** INFORMATION PROVIDED **
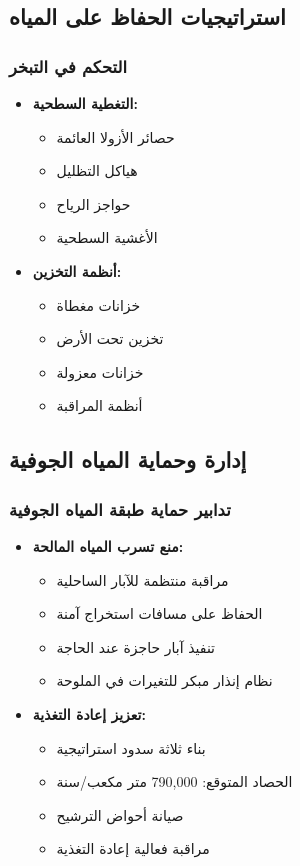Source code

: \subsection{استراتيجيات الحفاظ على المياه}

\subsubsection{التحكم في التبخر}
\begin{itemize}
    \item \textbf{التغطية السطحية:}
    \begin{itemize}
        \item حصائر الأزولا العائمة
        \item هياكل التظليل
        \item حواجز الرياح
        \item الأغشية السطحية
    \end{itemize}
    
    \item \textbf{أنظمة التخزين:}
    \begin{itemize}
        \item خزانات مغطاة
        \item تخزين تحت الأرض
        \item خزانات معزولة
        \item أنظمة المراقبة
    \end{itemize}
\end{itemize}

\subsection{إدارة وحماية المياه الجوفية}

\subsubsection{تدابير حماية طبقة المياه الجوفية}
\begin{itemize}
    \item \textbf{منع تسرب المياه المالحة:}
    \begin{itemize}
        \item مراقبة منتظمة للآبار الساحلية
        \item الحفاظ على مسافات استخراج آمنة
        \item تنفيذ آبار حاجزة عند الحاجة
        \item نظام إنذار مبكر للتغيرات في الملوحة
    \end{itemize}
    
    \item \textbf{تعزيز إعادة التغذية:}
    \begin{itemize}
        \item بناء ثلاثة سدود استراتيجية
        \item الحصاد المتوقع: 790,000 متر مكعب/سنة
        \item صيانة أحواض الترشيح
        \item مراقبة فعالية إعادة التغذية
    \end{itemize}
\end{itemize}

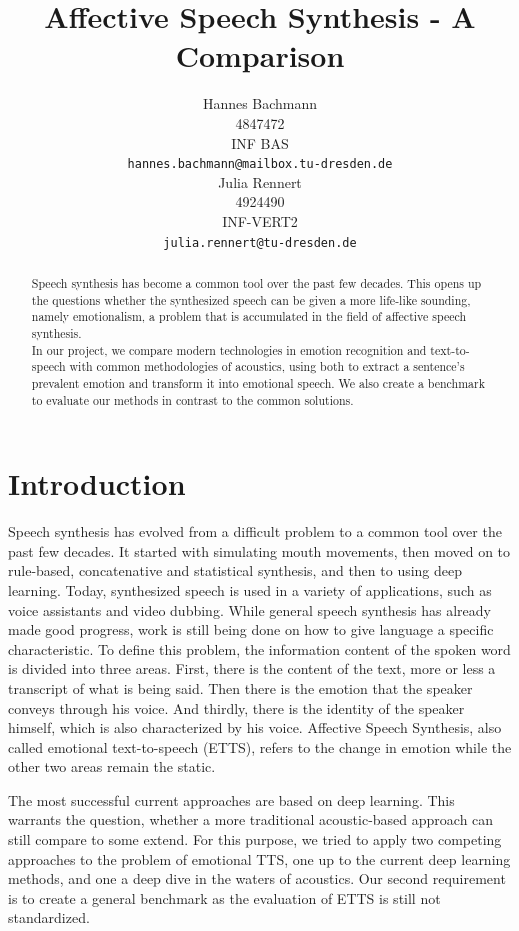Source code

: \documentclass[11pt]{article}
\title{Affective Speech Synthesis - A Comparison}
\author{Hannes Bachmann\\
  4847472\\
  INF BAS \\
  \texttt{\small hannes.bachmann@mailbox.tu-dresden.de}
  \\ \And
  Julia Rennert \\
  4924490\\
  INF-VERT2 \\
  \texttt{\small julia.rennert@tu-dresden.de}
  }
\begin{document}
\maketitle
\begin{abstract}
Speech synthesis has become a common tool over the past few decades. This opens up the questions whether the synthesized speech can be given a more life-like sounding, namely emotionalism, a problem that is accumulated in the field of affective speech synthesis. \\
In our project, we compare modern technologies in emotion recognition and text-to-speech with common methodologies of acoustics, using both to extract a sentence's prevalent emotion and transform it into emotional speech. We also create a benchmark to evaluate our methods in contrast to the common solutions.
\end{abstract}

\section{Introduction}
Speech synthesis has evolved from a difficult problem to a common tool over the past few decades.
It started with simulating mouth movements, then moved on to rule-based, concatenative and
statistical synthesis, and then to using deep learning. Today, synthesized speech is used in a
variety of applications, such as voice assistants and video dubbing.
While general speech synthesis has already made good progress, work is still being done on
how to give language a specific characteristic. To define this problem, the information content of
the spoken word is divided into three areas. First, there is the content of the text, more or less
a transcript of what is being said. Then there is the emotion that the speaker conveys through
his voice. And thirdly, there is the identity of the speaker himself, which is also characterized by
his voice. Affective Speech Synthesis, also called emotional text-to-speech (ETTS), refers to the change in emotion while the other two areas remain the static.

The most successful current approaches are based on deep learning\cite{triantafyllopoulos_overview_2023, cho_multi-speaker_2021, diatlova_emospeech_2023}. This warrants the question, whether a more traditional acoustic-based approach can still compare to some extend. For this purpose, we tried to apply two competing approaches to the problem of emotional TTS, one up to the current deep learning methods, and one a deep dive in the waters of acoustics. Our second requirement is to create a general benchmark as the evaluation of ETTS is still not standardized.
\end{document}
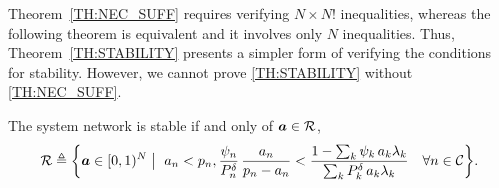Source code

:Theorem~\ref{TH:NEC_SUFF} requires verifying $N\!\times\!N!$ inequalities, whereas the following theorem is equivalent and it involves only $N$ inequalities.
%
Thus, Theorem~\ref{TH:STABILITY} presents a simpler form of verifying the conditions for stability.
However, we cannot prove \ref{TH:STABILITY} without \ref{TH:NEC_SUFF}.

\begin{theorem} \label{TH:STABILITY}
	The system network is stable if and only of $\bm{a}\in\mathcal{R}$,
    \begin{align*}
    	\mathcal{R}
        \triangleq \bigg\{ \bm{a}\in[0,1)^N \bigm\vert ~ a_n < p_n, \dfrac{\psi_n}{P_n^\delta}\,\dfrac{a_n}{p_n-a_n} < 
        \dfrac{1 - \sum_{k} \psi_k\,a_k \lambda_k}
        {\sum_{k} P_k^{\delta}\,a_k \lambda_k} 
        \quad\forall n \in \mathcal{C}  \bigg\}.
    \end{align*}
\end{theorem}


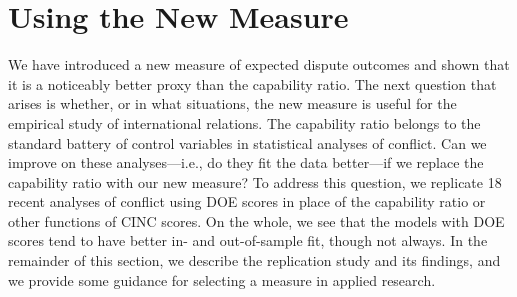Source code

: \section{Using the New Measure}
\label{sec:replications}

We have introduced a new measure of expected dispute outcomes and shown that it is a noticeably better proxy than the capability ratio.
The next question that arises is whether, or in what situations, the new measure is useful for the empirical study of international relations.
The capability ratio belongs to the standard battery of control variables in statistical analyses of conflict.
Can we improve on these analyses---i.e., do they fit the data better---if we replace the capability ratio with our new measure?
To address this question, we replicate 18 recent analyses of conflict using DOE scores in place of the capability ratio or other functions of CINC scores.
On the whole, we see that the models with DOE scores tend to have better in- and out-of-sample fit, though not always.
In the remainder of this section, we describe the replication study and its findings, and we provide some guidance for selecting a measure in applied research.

** EXERCISE DETAILS **
Each line of the data above must be repeated exactly, images excluded.

** RESPONSE FOR THIS EXERCISE **
Source code

: \subsection{استراتيجيات الحفاظ على المياه}

\subsubsection{التحكم في التبخر}
\begin{itemize}
    \item \textbf{التغطية السطحية:}
    \begin{itemize}
        \item حصائر الأزولا العائمة
        \item هياكل التظليل
        \item حواجز الرياح
        \item الأغشية السطحية
    \end{itemize}
    
    \item \textbf{أنظمة التخزين:}
    \begin{itemize}
        \item خزانات مغطاة
        \item تخزين تحت الأرض
        \item خزانات معزولة
        \item أنظمة المراقبة
    \end{itemize}
\end{itemize}

\subsection{إدارة وحماية المياه الجوفية}

\subsubsection{تدابير حماية طبقة المياه الجوفية}
\begin{itemize}
    \item \textbf{منع تسرب المياه المالحة:}
    \begin{itemize}
        \item مراقبة منتظمة للآبار الساحلية
        \item الحفاظ على مسافات استخراج آمنة
        \item تنفيذ آبار حاجزة عند الحاجة
        \item نظام إنذار مبكر للتغيرات في الملوحة
    \end{itemize}
    
    \item \textbf{تعزيز إعادة التغذية:}
    \begin{itemize}
        \item بناء ثلاثة سدود استراتيجية
        \item الحصاد المتوقع: 790,000 متر مكعب/سنة
        \item صيانة أحواض الترشيح
        \item مراقبة فعالية إعادة التغذية
    \end{itemize}
\end{itemize}

Source code

: \documentclass[11pt]{article}
\title{Affective Speech Synthesis - A Comparison}
\author{Hannes Bachmann\\
  4847472\\
  INF BAS \\
  \texttt{\small hannes.bachmann@mailbox.tu-dresden.de}
  \\ \And
  Julia Rennert \\
  4924490\\
  INF-VERT2 \\
  \texttt{\small julia.rennert@tu-dresden.de}
  }
\begin{document}
\maketitle
\begin{abstract}
Speech synthesis has become a common tool over the past few decades. This opens up the questions whether the synthesized speech can be given a more life-like sounding, namely emotionalism, a problem that is accumulated in the field of affective speech synthesis. \\
In our project, we compare modern technologies in emotion recognition and text-to-speech with common methodologies of acoustics, using both to extract a sentence's prevalent emotion and transform it into emotional speech. We also create a benchmark to evaluate our methods in contrast to the common solutions.
\end{abstract}

\section{Introduction}
Speech synthesis has evolved from a difficult problem to a common tool over the past few decades.
It started with simulating mouth movements, then moved on to rule-based, concatenative and
statistical synthesis, and then to using deep learning. Today, synthesized speech is used in a
variety of applications, such as voice assistants and video dubbing.
While general speech synthesis has already made good progress, work is still being done on
how to give language a specific characteristic. To define this problem, the information content of
the spoken word is divided into three areas. First, there is the content of the text, more or less
a transcript of what is being said. Then there is the emotion that the speaker conveys through
his voice. And thirdly, there is the identity of the speaker himself, which is also characterized by
his voice. Affective Speech Synthesis, also called emotional text-to-speech (ETTS), refers to the change in emotion while the other two areas remain the static.

The most successful current approaches are based on deep learning\cite{triantafyllopoulos_overview_2023, cho_multi-speaker_2021, diatlova_emospeech_2023}. This warrants the question, whether a more traditional acoustic-based approach can still compare to some extend. For this purpose, we tried to apply two competing approaches to the problem of emotional TTS, one up to the current deep learning methods, and one a deep dive in the waters of acoustics. Our second requirement is to create a general benchmark as the evaluation of ETTS is still not standardized.
\end{document}
Source code

:Theorem~\ref{TH:NEC_SUFF} requires verifying $N\!\times\!N!$ inequalities, whereas the following theorem is equivalent and it involves only $N$ inequalities.
%
Thus, Theorem~\ref{TH:STABILITY} presents a simpler form of verifying the conditions for stability.
However, we cannot prove \ref{TH:STABILITY} without \ref{TH:NEC_SUFF}.

\begin{theorem} \label{TH:STABILITY}
	The system network is stable if and only of $\bm{a}\in\mathcal{R}$,
    \begin{align*}
    	\mathcal{R}
        \triangleq \bigg\{ \bm{a}\in[0,1)^N \bigm\vert ~ a_n < p_n, \dfrac{\psi_n}{P_n^\delta}\,\dfrac{a_n}{p_n-a_n} < 
        \dfrac{1 - \sum_{k} \psi_k\,a_k \lambda_k}
        {\sum_{k} P_k^{\delta}\,a_k \lambda_k} 
        \quad\forall n \in \mathcal{C}  \bigg\}.
    \end{align*}
\end{theorem}


Source code

: \section{Using the New Measure}
\label{sec:replications}

We have introduced a new measure of expected dispute outcomes and shown that it is a noticeably better proxy than the capability ratio.
The next question that arises is whether, or in what situations, the new measure is useful for the empirical study of international relations.
The capability ratio belongs to the standard battery of control variables in statistical analyses of conflict.
Can we improve on these analyses---i.e., do they fit the data better---if we replace the capability ratio with our new measure?
To address this question, we replicate 18 recent analyses of conflict using DOE scores in place of the capability ratio or other functions of CINC scores.
On the whole, we see that the models with DOE scores tend to have better in- and out-of-sample fit, though not always.
In the remainder of this section, we describe the replication study and its findings, and we provide some guidance for selecting a measure in applied research.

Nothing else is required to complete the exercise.